Aim of the task =
From the entries that follow, reproduce exactly and only the lines from the line with "- **Objetivo:** Representar" to the line with "## **C4 — Código**", endpoints included.

── Stored data

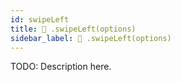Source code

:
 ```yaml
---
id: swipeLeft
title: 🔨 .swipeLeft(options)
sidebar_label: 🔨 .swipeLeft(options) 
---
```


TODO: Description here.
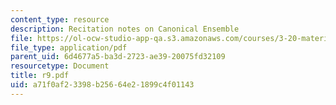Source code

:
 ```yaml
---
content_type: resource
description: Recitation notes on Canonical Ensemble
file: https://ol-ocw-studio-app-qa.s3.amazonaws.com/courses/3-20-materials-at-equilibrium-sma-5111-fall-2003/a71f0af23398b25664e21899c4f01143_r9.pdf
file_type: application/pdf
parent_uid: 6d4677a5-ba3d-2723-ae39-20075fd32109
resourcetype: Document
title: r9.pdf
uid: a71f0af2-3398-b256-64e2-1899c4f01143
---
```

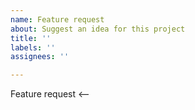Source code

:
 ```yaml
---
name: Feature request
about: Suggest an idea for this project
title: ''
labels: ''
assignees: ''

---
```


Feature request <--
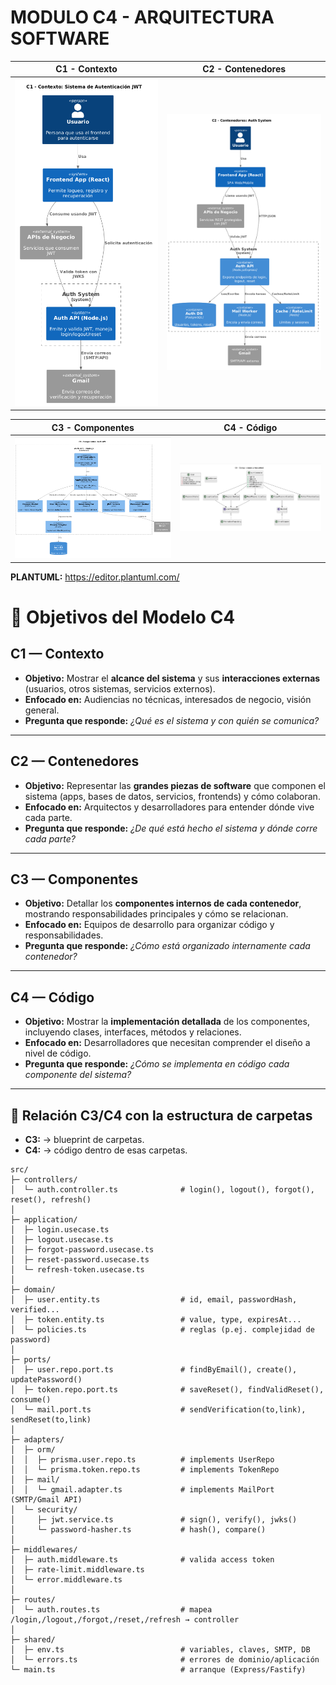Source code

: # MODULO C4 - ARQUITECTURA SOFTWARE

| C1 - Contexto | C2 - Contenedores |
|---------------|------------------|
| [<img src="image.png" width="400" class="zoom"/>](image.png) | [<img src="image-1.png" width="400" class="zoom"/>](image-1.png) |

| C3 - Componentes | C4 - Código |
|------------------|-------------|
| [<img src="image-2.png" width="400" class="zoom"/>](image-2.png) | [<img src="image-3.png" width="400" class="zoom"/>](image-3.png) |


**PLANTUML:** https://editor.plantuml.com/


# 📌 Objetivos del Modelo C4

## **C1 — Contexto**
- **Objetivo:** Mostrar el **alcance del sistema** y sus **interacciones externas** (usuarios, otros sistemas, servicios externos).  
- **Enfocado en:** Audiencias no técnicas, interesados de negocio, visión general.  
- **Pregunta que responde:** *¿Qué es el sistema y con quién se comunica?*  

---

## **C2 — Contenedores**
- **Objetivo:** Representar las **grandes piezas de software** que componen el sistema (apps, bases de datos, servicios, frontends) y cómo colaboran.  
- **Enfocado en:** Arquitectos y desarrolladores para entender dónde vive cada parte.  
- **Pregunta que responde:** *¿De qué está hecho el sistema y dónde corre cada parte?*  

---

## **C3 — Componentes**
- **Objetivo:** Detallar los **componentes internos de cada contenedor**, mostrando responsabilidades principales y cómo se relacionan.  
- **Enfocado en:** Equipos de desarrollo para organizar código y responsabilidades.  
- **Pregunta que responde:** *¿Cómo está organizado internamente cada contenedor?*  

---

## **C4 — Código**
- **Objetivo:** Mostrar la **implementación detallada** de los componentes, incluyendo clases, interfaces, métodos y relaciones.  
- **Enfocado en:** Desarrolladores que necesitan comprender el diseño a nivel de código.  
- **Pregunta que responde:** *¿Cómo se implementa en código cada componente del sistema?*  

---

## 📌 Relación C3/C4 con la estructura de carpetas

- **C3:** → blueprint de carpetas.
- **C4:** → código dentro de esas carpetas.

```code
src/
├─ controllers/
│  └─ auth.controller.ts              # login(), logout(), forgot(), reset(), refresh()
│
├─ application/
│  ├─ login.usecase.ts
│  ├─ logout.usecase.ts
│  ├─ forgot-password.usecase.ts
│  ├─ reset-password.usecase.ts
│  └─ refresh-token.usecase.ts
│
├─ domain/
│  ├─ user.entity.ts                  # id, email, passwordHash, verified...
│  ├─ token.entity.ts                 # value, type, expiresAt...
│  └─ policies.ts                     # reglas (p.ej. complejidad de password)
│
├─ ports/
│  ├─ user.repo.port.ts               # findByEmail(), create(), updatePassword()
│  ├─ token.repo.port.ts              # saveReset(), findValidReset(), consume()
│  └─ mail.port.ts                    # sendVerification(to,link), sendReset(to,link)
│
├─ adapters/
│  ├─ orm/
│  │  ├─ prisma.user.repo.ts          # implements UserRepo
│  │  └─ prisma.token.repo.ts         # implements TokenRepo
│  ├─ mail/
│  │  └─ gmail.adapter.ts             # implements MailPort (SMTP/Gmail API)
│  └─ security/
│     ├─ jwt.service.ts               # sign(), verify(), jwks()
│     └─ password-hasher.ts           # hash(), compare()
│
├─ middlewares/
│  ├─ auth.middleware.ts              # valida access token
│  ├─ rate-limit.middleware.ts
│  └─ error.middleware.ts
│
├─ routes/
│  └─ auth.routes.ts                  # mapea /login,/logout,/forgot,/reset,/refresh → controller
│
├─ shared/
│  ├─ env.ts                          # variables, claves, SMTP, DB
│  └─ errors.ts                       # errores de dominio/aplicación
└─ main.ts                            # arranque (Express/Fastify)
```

────
── Stored data

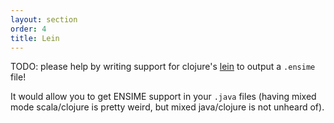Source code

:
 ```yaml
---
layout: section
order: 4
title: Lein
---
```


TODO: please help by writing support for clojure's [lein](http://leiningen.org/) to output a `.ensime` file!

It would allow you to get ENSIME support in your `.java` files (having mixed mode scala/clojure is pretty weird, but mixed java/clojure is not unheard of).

────

Response area =
- **Objetivo:** Representar las **grandes piezas de software** que componen el sistema (apps, bases de datos, servicios, frontends) y cómo colaboran.  
- **Enfocado en:** Arquitectos y desarrolladores para entender dónde vive cada parte.  
- **Pregunta que responde:** *¿De qué está hecho el sistema y dónde corre cada parte?*  

---

## **C3 — Componentes**
- **Objetivo:** Detallar los **componentes internos de cada contenedor**, mostrando responsabilidades principales y cómo se relacionan.  
- **Enfocado en:** Equipos de desarrollo para organizar código y responsabilidades.  
- **Pregunta que responde:** *¿Cómo está organizado internamente cada contenedor?*  

---

## **C4 — Código**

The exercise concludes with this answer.